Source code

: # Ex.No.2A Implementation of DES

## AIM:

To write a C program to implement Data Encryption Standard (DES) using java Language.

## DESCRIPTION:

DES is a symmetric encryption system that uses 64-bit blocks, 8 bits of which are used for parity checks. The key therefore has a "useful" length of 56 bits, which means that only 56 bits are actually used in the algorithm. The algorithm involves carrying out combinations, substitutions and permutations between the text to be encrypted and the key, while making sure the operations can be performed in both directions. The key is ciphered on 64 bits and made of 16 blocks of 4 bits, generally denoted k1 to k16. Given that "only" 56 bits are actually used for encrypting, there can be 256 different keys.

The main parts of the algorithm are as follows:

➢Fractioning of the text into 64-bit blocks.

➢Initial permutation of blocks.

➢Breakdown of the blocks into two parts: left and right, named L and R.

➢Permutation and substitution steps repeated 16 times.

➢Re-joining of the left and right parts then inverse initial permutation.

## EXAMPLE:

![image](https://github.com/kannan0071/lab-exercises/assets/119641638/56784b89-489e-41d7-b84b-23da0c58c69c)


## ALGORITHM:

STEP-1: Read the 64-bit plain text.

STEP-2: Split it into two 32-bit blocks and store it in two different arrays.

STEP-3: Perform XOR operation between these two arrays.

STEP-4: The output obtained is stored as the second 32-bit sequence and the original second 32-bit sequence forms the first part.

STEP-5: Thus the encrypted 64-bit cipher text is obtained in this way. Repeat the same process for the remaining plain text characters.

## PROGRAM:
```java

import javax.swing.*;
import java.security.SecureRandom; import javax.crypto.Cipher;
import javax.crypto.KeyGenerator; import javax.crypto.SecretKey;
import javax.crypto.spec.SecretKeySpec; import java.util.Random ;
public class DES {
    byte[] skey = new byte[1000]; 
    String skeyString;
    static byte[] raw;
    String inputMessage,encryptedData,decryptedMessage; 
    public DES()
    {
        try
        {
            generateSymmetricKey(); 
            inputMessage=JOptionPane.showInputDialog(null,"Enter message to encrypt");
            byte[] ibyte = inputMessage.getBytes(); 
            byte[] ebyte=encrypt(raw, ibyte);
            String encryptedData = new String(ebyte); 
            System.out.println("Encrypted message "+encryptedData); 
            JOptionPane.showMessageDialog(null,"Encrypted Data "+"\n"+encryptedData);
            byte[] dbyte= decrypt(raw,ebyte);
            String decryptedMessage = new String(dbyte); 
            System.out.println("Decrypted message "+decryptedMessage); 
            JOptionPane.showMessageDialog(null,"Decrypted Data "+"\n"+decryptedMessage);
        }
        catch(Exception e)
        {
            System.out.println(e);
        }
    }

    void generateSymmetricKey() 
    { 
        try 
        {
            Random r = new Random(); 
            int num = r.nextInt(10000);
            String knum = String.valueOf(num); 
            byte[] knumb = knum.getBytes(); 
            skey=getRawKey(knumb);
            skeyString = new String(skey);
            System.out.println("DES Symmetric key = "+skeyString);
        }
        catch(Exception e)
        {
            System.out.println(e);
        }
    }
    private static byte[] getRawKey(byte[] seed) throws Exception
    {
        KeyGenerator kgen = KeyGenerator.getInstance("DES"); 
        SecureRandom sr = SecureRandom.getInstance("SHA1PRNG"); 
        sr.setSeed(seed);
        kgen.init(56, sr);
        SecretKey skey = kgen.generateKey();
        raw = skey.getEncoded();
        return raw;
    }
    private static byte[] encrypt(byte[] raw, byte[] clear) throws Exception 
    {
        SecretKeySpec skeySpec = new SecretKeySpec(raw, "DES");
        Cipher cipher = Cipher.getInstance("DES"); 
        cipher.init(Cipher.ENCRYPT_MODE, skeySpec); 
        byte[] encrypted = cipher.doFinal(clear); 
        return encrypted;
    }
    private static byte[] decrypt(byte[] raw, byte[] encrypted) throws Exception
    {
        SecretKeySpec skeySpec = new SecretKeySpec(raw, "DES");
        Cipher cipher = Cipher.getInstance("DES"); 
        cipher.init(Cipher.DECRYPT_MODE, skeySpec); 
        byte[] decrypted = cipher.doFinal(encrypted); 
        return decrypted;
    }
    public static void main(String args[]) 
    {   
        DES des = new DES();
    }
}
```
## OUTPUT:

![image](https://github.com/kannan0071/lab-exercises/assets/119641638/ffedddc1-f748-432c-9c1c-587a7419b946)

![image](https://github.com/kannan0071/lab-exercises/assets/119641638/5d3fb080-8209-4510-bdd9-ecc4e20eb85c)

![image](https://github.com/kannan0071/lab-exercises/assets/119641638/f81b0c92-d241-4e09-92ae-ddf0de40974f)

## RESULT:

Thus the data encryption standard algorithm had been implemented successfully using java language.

*-*-*

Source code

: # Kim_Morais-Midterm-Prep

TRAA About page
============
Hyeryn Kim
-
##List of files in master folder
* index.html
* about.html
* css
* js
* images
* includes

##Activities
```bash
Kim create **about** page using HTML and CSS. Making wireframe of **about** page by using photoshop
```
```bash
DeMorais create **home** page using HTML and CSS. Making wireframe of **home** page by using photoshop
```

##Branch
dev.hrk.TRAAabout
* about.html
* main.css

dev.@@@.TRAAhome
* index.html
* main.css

*-*-*

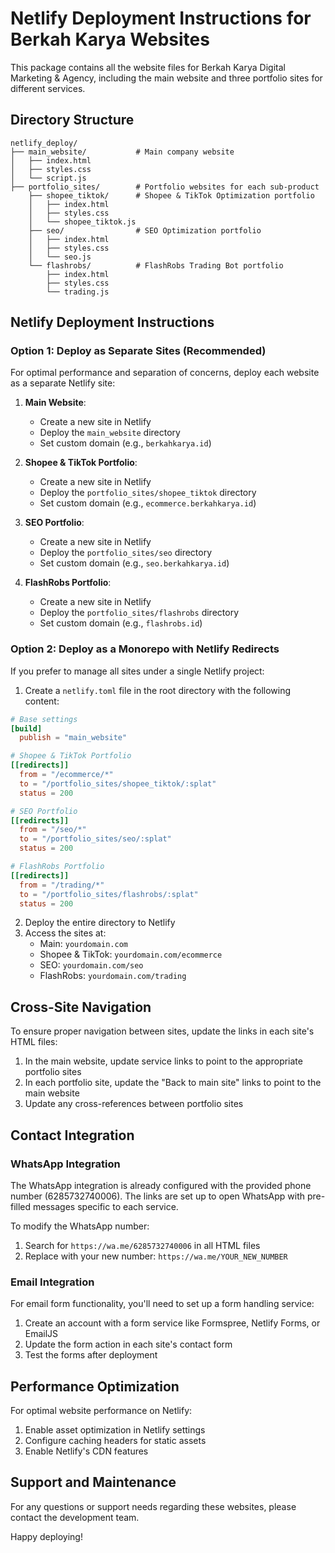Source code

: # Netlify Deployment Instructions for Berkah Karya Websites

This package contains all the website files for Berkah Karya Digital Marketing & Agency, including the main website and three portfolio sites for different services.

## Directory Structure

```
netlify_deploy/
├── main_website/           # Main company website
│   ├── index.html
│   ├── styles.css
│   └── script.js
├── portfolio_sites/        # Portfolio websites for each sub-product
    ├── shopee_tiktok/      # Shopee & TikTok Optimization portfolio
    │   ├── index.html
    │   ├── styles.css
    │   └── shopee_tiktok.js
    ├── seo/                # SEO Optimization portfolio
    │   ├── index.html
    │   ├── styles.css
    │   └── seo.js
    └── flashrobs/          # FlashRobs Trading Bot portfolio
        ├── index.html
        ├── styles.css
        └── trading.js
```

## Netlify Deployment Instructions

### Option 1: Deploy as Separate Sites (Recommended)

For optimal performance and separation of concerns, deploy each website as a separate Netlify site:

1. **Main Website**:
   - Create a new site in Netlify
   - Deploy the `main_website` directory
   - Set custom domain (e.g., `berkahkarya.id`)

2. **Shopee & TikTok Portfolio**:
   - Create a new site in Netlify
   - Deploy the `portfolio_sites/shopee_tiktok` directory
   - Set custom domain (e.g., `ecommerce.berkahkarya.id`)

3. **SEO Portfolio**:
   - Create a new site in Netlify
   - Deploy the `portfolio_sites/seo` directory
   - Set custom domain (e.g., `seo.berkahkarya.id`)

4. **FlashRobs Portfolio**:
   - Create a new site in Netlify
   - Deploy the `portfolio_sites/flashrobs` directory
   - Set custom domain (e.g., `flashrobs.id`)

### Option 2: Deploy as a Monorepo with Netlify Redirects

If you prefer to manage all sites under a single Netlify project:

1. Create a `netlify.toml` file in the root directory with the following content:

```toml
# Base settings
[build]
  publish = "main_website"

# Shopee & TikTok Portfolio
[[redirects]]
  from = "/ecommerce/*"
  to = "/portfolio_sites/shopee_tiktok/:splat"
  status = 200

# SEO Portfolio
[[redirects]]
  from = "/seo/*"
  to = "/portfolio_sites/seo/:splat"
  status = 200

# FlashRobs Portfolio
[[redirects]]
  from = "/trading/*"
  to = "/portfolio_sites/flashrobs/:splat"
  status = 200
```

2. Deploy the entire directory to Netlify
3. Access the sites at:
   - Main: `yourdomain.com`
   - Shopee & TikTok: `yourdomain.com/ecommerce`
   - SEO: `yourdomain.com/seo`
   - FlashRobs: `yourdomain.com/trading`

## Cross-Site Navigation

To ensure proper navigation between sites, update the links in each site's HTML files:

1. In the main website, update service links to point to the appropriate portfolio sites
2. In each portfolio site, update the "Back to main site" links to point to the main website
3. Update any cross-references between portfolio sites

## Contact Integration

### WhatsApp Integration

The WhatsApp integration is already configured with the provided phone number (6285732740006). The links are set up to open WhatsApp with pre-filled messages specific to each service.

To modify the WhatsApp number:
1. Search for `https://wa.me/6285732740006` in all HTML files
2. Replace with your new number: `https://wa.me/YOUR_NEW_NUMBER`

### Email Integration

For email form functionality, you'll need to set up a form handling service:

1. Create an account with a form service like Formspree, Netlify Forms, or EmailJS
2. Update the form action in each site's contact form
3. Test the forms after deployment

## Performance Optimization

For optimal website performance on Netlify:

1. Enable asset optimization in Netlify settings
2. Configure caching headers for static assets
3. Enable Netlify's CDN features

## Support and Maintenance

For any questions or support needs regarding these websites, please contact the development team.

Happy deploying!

*-*-*

What is being asked: Show each line of the records above containing "doFinal".

Answer to this task:
        byte[] encrypted = cipher.doFinal(clear); 
        byte[] decrypted = cipher.doFinal(encrypted); 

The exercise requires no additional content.